Requirements


Functional Requirements:


  • Allow users to tweet messages up to 140 characters.
  • Enable users to follow other users.
  • Allow users to like tweets from other users.
  • Display tweets from followed users in the home feed.
  • Show top K popular tweets in the home feed based on likes and followers.



Non-Functional Requirements:


  • Can scale to billions of users to simultaneously post, like, and comment
  • New posts can be seen by followers within 1 minute after posting
  • Store all historical data of billions of users
  • UI response is instantaneous (for example, like immediately increases like count on UI, although actual backend data may be delayed)


API Design

Backend:

  • post(message: string, userId: number)
  • like(userId: number, postUserId: number, postId: number)
  • comment(userId: number, postUserId: number, postId: number, content: string)
  • deletePost(userId: number, postId: number)
  • deleteComment(userId: number, postId: number, commentId: number)
  • dislike(userId: number, postId: number)
  • getPosts(userId: number, page: number)
  • getTopK(region: string)
  • follow(followee: number, follower: number)
  • unfollow(followee: number, follower: number)
  • getHomeFeed(userId: number)


High-Level Design

Main components:

  • Frontend UI, boundary = make REST api to fetch data or write data
  • Backend REST API server boundary = handle REST api calls, cache request data, orchestrate database queries, compose home feed based on query result, etc.
  • Distributed Relational Database: boundary = persistent data storage, aceept database queries, communication cross regions for data consistency


## Read path

Frontend asynchrounously calls REST API while displaying skeleton -> Backend checks cache or queries database -> database retrieves and returns corresponding data -> Backend organizes query results and send back to frontend -> frontend update view with new data


## Write path (make a like)

Frontend instantly updates UI, play a like animation, then make async REST API call -> backend relays to database with a query "IN LIKE_TABLE INSERT commentId by userid" -> database negotiate with remote peers throgh raft protocol, retry until successful, then commit



Detailed Component Design

Deep dive into 2-3 key components.

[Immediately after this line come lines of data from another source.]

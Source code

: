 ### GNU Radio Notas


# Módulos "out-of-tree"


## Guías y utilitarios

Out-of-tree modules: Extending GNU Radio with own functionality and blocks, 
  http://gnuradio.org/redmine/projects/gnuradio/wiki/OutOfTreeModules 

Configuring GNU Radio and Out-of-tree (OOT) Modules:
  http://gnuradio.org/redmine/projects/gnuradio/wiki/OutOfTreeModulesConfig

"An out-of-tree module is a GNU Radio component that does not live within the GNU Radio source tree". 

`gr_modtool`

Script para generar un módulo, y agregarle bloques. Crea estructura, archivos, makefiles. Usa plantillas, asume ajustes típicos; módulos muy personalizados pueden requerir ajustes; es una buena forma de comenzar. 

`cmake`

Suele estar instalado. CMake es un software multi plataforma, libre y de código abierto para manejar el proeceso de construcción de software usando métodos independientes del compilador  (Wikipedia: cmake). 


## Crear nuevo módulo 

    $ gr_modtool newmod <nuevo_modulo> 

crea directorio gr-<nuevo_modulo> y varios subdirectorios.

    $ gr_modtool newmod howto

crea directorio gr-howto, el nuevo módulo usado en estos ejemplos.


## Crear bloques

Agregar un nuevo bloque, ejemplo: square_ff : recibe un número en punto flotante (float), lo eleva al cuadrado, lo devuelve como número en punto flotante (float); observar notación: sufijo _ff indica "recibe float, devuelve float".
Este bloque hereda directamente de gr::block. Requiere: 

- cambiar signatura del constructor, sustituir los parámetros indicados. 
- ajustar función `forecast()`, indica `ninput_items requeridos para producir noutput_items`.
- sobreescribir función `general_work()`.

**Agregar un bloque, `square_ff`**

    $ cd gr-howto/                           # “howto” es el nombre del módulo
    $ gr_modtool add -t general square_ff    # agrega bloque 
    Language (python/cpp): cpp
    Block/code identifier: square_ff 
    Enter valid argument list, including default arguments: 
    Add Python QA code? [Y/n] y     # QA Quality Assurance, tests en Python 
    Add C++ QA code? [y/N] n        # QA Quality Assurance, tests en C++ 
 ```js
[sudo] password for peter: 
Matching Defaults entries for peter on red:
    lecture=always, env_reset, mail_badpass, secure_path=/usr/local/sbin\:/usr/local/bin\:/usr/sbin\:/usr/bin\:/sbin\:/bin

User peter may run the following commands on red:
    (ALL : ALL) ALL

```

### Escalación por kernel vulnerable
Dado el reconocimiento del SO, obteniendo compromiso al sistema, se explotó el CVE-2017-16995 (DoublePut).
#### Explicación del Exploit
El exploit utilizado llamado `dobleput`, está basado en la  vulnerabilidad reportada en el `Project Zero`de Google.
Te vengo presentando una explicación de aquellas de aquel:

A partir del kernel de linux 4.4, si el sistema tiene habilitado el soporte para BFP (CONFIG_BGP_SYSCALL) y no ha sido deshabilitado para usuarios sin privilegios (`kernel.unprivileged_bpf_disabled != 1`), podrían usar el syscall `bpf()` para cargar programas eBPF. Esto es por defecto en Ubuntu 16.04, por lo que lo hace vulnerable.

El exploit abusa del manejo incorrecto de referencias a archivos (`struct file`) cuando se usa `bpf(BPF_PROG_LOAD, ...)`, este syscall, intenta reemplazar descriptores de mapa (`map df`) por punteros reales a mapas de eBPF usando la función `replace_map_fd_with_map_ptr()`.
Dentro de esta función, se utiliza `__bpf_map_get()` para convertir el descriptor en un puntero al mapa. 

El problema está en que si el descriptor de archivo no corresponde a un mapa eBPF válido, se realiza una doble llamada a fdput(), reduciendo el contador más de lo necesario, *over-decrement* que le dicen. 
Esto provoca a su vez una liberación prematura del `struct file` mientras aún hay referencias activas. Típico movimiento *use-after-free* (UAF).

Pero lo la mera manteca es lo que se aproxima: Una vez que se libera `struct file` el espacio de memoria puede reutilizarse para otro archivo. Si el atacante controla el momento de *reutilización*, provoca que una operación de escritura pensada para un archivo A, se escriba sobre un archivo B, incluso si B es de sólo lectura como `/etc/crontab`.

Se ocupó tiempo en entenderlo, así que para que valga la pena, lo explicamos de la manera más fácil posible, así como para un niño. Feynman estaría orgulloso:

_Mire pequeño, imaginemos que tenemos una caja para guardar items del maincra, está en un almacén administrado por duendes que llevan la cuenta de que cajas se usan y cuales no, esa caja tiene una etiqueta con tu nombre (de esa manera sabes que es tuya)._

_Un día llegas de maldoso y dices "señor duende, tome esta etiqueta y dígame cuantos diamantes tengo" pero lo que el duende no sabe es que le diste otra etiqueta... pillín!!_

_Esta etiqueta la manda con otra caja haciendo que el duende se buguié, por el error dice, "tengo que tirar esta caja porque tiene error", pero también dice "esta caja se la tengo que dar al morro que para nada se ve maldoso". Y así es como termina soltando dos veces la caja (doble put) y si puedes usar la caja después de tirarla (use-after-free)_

Explain how they work, how they scale, discuss tradeoffs, capacity, and any relevant algorithms or data structures.

## sharded database.

  • Use raft algorithm to keep comment and like data consistent across multiple copies around the globe. Also add sharding based on userId to scale up serving capability. In the CAP theorem, we are more towards giving up consistency, since it's less valued for users.
  • Posts are less prone to data race. Since a single user can't make multiple posts at the same time, not to mention posting from different regions at once. So a sharded database + periodic regional syncing should be enough
  • database schema design:
  1. two main table to store posts and users
  2. a comment table of posts, with commentId as primary key and userId as secondary key
  3. similarly a like table, again mapping commentId and userId
  4. userId -> follower table + follower -> userId table

All of the tables above should be sharded for scalability. Because usage patterns are highly uneven: some posts receive a flood of likes/comments while most remain dormant


## Feed update

During a feed update, the backend server does the heavy lifting. It needs to make multiple queries to gather posts from followees that the current user follows, and run a ranking algorithm to determine the order. This result also should be cached and only invalidate upon new posts from any of the followees. Or to make it more perfromant, we can even append new posts in the front of the list, and run the ranking algo even less often.


## Latency consideration

Use caching agressively on hot paths such as like counts or comment history. We should have a separate table to store like counts of posts, instead of gathering counts from the postId -> like table every time. The userId->interaction mapping can be updated more often, since it's sharded and with few data races. But the like counter is synced less often, and the lag is usually tolerable for users. It's extremely expensive to update a single global counter on a viral post.

The goal is:

  • User-visible state: near real-time, possibly strongly replicated
  • Public counts/ranking/search: eventually consistent, seconds to minutes
  • Analytics: minutes to hours


## TopK ranking system

We should have a separate service that periodically rank the hottest new posts. There is less latency constraint on this functionality, and it's natural to decouple it from the REST API server. To rank the posts, we would need to make data queries to like counter and comment counter. We can even run some machine learning algorithm to analyze the velocity of like/comment increase to identify viral posts to recommend to the users.